In the late 1990s, MP3 became one of the most important Internet search objects,
indicating that music played a dominant role in network content. In 2003, the
file-swapping program Kazaa topped the Internet search list. Over 340 million
copies of Kazaa’s Fast Track software had been downloaded by December
2003. File-sharing or Peer-to-Peer activities (P2P), mainly involving audio/audio-visual
products, have become the main driver of broadband traffic, accounting for over
50 percent of capacity.
P2P technology has allowed millions to engage in interactivity and provided
new methods for marketing intellectual property and knowledge related products.
At the same time, it has created serious problems for traditional business models
and modes of digital asset protection.
New business models are appearing in the Peer-to-Peer environment, particularly
in the music industry, a key area where early adoption of new technology has
traditionally demonstrated important lessons for many other industrial sectors.
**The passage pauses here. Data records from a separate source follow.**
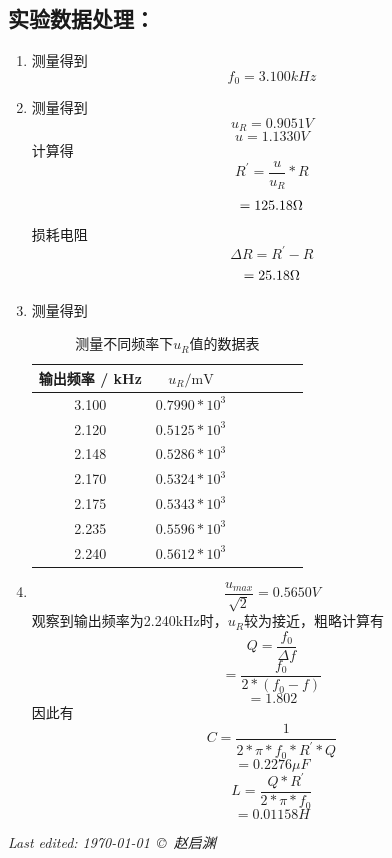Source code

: \documentclass[a4paper,11pt]{article}
\begin{document}
\begin{appendix}
    \subsection{实验数据处理：} 
    \begin{enumerate}
    	\item  测量得到$$ f_{0} = 3.100 kHz $$
    	\item 测量得到$$u_{R} = 0.9051 V$$
    	$$u = 1.1330 V$$
    	计算得$$R^{\prime} = \dfrac{u}{u_{R}} * R$$
    	$$ = 125.18 \ohm$$
    	损耗电阻
    	$$ \Delta R = R^{\prime} - R$$
    	$$ = 25.18 \ohm$$
    	\item 测量得到
    	\begin{table}[H]
    		\centering\caption{测量不同频率下$ u_{R}$值的数据表}
    		\small
    		\begin{tabularx}{.85\linewidth}{C{1} *6{C{.8}}}
    			\toprule
    			输出频率 / \si{\kHz} &
    			$u_{R}  / \si{\mV}$ &\\
    			  & $0.7990 * 10^{3}$   \\
    			2.120  & $0.5125 * 10^{3}$   \\
    			2.148  & $0.5286 * 10^{3}$   \\
    			2.170  & $0.5324 * 10^{3}$   \\
    			2.175  & $0.5343 * 10^{3}$    \\
    			2.235  & $0.5596 * 10^{3}$    \\
    			2.240  & $0.5612 * 10^{3}$    \\
    			\bottomrule
    		\end{tabularx}
    		\vspace{3ex}
    	\end{table}\noindent%
    	\item $$\dfrac{u_{max}}{\sqrt{2}} = 0.5650 V$$ 
    	观察到输出频率为2.240kHz时，$u_{R}$较为接近，粗略计算有
    	$$ Q = \dfrac{f_{0}}{\Delta f} $$
    	$$  = \dfrac{f_{0}}{2 * (f_{0} - f)} $$
    	$$  = 1.802 $$
    	因此有
    	$$ C = \dfrac{1}{2 * \pi * f_{0} * R^{\prime} * Q} $$
    	$$  = 0.2276 \mu F  $$
    	$$ L = \dfrac{Q * R^{\prime}}{2 * \pi * f_{0} } $$
    	$$  = 0.01158 H  $$
    \end{enumerate}    
\end{appendix}

	\vfill\noindent\itshape\footnotesize
	\hfill Last edited: \today\ \copyright\ 赵启渊
\end{document}
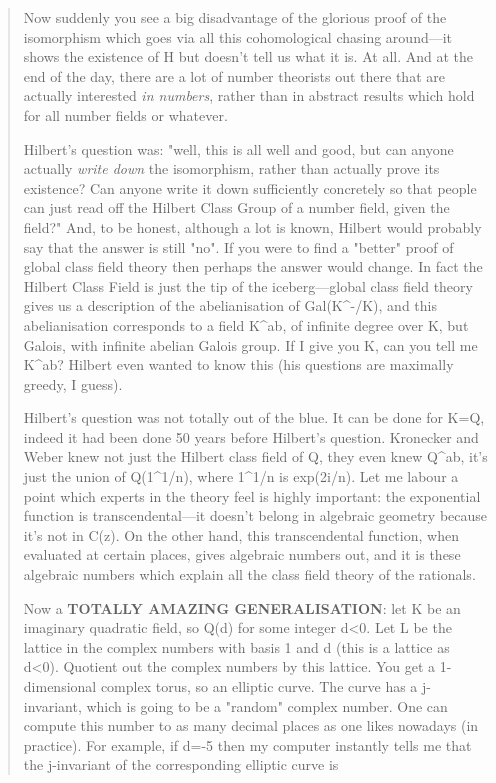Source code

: \begin{quote}
 Now suddenly you see a big disadvantage of the glorious proof of the
 isomorphism which goes via all this cohomological chasing around---it
 shows the existence of H but doesn't tell us what it is. At all. And at
 the end of the day, there are a lot of number theorists out there that are
 actually interested \emph{in numbers}, rather than in abstract results which
 hold for all number fields or whatever.

 Hilbert's question was: "well, this is all well and good, but can anyone
 actually \emph{write down} the isomorphism, rather than actually prove its
 existence? Can anyone write it down sufficiently concretely so that people
 can just read off the Hilbert Class Group of a number field, given the
 field?" And, to be honest, although a lot is known, Hilbert would probably
 say that the answer is still "no". If you were to find a 
 "better" proof of
 global class field theory then perhaps the answer would change. In fact
 the Hilbert Class Field is just the tip of the iceberg---global class field
 theory gives
 us a description of the abelianisation of Gal(K^{-}/K), and this
 abelianisation corresponds to a field K^{ab}, 
 of infinite degree over K,
 but Galois, with infinite abelian Galois group. If I give you K, can
 you tell me K^{ab}? Hilbert even wanted to know this (his questions
 are maximally greedy, I guess).

 Hilbert's question was not totally out of the blue. It can be done for
 K=Q, indeed it had been done 50 years before Hilbert's question. Kronecker
 and Weber knew not just the Hilbert class field of Q, they even knew
 Q^{ab}, it's just the union of Q(1^{1/n}), 
 where 1^{1/n} is exp(2\pi i/n).
 Let me labour a point which experts in the theory feel is highly
 important: the exponential function is transcendental---it doesn't
 belong in algebraic geometry because it's not in C(z). On the other
 hand, this transcendental function, when evaluated at certain places,
 gives algebraic numbers out, and it is these algebraic numbers which
 explain all the class field theory of the rationals.
 
 Now a \textbf{TOTALLY AMAZING GENERALISATION}: let K be an imaginary quadratic
 field, so Q(\sqrt d) for some integer d<0.  Let L be the lattice in the
 complex numbers with basis 1 and \sqrt d (this is a lattice as d<0).
 Quotient out the complex numbers by this lattice.  You get a 1-dimensional 
 complex torus, so an elliptic curve. The curve has a j-invariant, which is 
 going to be a "random" complex number.  One can compute this number to as 
 many decimal places as one likes nowadays (in practice).  For example, if 
 d=-5 then my computer instantly tells me that the j-invariant of the 
 corresponding elliptic curve is


\end{quote}
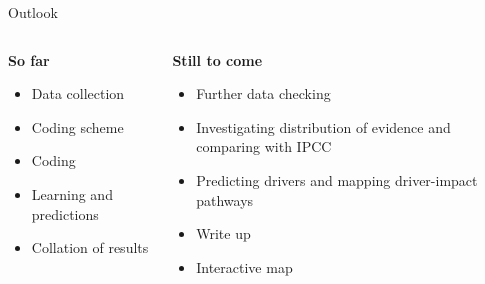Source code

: \documentclass[9pt]{beamer}
\begin{document}
\begin{frame}{Outlook}
\begin{columns}[t]
	\begin{column}{0.5\linewidth}
		\textbf{So far}
		
		\begin{itemize}
			\item Data collection
			\item Coding scheme
			\item Coding
			\item Learning and predictions
			\item Collation of results
		\end{itemize}
	\end{column}
	\begin{column}{0.5\linewidth}
		\textbf{Still to come}
		\begin{itemize}
			\item Further data checking
			\item Investigating distribution of evidence and comparing with IPCC
			\item Predicting drivers and mapping driver-impact pathways
			\item Write up
			\item Interactive map
		\end{itemize}
	\end{column}
\end{columns}
\end{frame}
\end{document}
MusicLessons will combine technological and socio-economic research into these
conflicting trends with pan-European studies of consumer behaviour. It will
deliver examples of emerging business models, analyses of technological constraints
and insight into related consumer behaviour and interests, thereby providing
scientific support for policy-making aimed at balancing regulatory constraints
with other goals such as inclusion.
Project partners are the Royal Institute
of Technology and the World
Internet Institute.
The project was initiated in January 2005 and will be completed July 2006.